*** Opening RECORDS ***
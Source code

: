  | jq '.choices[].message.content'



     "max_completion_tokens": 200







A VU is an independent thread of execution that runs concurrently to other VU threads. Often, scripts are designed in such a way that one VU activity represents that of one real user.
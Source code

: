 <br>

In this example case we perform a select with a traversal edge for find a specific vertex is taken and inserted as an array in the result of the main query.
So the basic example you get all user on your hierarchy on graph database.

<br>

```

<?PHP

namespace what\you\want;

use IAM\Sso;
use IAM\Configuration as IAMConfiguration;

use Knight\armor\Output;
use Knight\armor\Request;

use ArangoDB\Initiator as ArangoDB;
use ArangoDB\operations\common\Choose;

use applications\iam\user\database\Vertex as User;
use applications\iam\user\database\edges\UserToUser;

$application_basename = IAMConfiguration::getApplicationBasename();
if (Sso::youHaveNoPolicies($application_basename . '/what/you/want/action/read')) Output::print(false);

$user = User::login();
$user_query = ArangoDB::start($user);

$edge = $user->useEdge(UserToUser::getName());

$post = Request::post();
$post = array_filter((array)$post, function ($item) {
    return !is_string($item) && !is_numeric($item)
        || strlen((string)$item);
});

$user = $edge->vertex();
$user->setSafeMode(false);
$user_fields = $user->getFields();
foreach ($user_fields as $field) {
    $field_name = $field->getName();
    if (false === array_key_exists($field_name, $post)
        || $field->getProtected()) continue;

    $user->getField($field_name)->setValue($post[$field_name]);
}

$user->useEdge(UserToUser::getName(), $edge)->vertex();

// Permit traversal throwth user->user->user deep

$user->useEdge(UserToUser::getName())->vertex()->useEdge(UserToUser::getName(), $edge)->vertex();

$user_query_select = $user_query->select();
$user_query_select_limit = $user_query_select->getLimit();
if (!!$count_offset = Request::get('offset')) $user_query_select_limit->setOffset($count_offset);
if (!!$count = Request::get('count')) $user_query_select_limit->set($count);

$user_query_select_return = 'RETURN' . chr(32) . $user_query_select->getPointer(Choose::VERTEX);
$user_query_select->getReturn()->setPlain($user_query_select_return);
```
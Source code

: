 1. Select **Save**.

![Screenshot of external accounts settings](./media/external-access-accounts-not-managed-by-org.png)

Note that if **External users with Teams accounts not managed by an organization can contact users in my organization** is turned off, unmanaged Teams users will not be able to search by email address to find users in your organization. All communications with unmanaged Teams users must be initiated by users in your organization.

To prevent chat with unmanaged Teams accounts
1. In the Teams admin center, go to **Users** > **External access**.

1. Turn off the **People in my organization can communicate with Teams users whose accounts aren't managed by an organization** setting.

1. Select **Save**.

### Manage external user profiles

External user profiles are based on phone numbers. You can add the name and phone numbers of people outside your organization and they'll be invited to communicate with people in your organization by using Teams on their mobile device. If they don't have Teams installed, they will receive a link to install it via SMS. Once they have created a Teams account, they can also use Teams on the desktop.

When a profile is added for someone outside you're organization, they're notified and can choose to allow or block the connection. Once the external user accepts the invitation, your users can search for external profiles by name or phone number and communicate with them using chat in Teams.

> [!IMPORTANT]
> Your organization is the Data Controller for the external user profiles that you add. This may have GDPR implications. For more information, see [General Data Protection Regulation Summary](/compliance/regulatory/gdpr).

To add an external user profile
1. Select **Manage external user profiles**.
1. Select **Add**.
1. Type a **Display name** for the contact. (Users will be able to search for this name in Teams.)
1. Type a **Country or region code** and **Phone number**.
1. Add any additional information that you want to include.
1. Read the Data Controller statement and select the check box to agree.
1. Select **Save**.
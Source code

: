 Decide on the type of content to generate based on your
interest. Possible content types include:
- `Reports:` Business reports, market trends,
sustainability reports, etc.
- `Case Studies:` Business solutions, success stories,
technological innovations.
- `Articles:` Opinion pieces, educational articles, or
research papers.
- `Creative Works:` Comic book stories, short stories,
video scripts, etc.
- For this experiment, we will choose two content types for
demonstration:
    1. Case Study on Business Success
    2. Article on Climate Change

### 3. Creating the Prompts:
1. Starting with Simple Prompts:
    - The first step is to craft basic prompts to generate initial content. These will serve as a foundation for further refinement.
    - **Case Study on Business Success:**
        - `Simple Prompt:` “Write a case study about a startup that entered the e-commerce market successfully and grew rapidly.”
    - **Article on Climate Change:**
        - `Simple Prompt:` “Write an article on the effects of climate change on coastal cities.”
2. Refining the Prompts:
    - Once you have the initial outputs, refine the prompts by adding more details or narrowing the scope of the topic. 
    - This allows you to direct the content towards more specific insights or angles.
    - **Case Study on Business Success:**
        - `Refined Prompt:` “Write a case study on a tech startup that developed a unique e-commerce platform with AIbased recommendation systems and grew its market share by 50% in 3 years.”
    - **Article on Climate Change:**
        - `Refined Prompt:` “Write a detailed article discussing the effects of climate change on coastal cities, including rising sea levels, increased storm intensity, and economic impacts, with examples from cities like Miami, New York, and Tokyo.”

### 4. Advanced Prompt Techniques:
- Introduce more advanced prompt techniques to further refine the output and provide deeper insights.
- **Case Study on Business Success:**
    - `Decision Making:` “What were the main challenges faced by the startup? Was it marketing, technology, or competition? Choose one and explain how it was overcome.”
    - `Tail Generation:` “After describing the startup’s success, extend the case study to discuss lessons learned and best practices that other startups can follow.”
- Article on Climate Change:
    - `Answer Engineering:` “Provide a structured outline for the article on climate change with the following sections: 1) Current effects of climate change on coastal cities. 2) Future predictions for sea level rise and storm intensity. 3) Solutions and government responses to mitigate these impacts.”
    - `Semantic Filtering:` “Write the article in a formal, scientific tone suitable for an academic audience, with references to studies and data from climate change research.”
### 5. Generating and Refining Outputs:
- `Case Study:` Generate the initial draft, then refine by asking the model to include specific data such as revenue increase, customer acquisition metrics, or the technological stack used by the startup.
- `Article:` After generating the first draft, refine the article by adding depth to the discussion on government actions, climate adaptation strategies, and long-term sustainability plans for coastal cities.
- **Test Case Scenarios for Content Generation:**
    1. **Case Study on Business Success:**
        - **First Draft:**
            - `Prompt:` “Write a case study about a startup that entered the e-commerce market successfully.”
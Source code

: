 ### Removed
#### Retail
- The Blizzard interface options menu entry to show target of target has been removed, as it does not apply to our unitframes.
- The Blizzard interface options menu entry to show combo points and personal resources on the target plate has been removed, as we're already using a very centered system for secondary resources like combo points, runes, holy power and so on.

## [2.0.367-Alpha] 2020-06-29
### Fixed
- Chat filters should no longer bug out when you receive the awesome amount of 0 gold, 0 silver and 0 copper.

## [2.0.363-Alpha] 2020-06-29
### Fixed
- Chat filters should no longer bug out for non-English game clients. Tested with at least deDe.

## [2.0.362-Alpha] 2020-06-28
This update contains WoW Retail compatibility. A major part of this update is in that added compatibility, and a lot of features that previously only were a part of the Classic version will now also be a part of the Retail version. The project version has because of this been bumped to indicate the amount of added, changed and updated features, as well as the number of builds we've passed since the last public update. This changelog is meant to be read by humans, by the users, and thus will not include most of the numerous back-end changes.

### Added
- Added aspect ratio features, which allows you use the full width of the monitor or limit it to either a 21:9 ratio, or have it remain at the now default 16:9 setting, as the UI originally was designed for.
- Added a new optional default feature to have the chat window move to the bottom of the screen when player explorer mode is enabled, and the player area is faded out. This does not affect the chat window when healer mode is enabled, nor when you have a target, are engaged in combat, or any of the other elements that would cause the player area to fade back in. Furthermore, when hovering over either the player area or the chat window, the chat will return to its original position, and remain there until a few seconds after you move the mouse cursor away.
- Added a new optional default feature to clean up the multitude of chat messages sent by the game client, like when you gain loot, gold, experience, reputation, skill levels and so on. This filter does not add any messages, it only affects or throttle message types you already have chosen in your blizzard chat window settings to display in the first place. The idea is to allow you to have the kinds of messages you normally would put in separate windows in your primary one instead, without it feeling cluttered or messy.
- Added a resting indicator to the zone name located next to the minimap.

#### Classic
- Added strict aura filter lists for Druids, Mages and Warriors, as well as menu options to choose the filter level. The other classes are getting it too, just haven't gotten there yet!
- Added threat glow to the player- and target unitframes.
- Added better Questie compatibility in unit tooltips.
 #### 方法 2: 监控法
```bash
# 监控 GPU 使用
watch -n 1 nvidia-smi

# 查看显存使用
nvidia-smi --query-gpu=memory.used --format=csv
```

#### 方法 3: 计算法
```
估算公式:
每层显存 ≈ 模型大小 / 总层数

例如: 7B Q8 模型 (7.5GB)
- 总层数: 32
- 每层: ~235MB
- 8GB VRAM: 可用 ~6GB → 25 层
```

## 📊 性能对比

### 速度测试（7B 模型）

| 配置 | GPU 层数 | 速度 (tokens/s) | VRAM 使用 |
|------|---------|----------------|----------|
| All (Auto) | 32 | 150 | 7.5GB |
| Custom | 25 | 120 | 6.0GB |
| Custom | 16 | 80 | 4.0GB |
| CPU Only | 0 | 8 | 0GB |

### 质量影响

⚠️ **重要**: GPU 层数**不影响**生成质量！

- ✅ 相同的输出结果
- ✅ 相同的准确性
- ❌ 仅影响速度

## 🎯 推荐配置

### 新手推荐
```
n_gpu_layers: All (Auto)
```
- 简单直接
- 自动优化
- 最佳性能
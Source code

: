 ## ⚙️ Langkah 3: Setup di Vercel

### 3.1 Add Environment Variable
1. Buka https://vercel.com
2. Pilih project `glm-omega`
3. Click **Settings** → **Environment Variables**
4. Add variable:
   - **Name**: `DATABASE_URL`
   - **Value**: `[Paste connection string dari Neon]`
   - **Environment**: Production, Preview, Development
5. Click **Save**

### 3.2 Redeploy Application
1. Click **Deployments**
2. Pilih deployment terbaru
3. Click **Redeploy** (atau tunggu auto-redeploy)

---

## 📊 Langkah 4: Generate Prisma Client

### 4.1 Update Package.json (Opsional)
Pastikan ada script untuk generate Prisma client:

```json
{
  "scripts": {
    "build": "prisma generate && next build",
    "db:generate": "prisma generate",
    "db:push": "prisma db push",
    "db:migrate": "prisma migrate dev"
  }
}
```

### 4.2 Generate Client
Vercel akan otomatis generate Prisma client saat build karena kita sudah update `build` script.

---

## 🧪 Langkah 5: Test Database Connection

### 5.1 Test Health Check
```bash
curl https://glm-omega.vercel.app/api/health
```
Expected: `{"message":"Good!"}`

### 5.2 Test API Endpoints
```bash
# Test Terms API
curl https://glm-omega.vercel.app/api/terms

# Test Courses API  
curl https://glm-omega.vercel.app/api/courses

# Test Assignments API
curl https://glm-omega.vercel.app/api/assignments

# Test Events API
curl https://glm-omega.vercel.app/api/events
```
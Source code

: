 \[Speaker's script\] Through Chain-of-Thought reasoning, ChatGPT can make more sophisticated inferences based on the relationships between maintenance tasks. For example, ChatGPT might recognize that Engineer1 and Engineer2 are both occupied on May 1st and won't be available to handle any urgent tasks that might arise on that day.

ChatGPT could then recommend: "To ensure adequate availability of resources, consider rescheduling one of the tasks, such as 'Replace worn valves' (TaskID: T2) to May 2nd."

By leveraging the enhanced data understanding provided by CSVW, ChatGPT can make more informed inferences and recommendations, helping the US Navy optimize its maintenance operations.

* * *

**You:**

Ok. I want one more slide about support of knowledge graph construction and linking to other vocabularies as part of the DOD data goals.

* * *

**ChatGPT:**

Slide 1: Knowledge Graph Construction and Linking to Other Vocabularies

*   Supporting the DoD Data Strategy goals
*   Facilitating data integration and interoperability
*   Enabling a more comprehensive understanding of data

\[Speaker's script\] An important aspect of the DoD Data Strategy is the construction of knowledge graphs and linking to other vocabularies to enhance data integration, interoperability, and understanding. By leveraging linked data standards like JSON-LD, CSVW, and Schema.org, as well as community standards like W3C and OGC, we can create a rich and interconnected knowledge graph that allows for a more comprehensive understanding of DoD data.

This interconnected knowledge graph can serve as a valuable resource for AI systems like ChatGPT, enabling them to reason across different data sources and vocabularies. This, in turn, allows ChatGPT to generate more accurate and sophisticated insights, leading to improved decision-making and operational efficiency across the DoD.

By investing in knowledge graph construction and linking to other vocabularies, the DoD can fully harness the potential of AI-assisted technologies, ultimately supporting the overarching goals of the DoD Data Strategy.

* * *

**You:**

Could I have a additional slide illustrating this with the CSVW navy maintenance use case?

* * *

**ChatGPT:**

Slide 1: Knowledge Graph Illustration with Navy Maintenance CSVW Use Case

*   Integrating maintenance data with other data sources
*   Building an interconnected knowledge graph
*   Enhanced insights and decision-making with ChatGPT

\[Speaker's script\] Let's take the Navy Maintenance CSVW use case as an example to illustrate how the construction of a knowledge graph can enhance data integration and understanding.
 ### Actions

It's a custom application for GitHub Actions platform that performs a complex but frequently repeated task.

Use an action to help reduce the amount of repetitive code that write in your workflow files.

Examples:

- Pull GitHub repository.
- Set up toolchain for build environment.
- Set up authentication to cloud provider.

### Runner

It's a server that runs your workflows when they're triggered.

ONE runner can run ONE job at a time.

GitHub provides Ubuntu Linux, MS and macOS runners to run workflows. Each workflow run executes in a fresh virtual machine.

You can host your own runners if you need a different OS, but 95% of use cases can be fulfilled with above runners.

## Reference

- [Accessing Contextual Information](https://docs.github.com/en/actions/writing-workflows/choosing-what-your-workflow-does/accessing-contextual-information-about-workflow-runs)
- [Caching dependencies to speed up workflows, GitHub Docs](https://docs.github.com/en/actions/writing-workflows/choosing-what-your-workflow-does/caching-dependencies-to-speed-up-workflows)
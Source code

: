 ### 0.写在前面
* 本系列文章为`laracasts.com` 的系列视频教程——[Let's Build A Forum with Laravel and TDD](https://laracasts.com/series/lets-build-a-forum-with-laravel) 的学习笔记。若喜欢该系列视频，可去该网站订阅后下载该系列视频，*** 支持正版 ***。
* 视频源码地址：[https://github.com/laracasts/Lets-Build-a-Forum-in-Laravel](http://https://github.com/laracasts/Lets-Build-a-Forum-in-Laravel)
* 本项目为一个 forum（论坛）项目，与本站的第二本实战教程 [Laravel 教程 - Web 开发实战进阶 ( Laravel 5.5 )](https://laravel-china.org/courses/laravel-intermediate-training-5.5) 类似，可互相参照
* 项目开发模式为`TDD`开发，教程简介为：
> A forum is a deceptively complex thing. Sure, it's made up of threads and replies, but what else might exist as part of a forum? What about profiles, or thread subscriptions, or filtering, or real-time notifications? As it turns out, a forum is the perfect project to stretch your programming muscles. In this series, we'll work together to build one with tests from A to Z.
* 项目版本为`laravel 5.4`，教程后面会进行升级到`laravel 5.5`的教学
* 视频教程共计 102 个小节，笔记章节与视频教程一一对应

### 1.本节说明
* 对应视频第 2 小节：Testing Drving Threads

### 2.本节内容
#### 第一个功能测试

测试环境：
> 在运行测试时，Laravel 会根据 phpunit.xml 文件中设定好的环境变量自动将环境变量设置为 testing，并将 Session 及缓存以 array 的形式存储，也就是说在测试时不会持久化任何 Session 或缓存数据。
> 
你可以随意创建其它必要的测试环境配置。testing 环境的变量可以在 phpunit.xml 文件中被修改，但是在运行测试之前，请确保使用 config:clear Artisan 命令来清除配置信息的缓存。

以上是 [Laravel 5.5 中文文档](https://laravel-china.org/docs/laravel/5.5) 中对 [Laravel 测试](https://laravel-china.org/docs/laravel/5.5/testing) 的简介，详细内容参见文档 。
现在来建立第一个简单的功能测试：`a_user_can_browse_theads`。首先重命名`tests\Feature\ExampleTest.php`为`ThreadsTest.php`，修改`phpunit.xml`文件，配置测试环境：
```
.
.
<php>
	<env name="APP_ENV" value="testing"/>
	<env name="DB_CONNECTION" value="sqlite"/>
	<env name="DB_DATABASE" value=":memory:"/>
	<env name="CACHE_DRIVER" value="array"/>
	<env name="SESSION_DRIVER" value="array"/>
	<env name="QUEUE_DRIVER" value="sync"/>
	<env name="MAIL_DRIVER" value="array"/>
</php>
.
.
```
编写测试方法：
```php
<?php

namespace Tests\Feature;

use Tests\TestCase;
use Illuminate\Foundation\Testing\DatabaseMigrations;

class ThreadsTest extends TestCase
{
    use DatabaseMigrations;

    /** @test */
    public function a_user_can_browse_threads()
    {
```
*** Closing RECORDS ***
## WHAT THE EXERCISE ASKS
Each line holding "Click" in the records should be copied out.

## EXERCISE OUTPUT
3. Click **Settings** → **Environment Variables**
5. Click **Save**
1. Click **Deployments**
3. Click **Redeploy** (atau tunggu auto-redeploy)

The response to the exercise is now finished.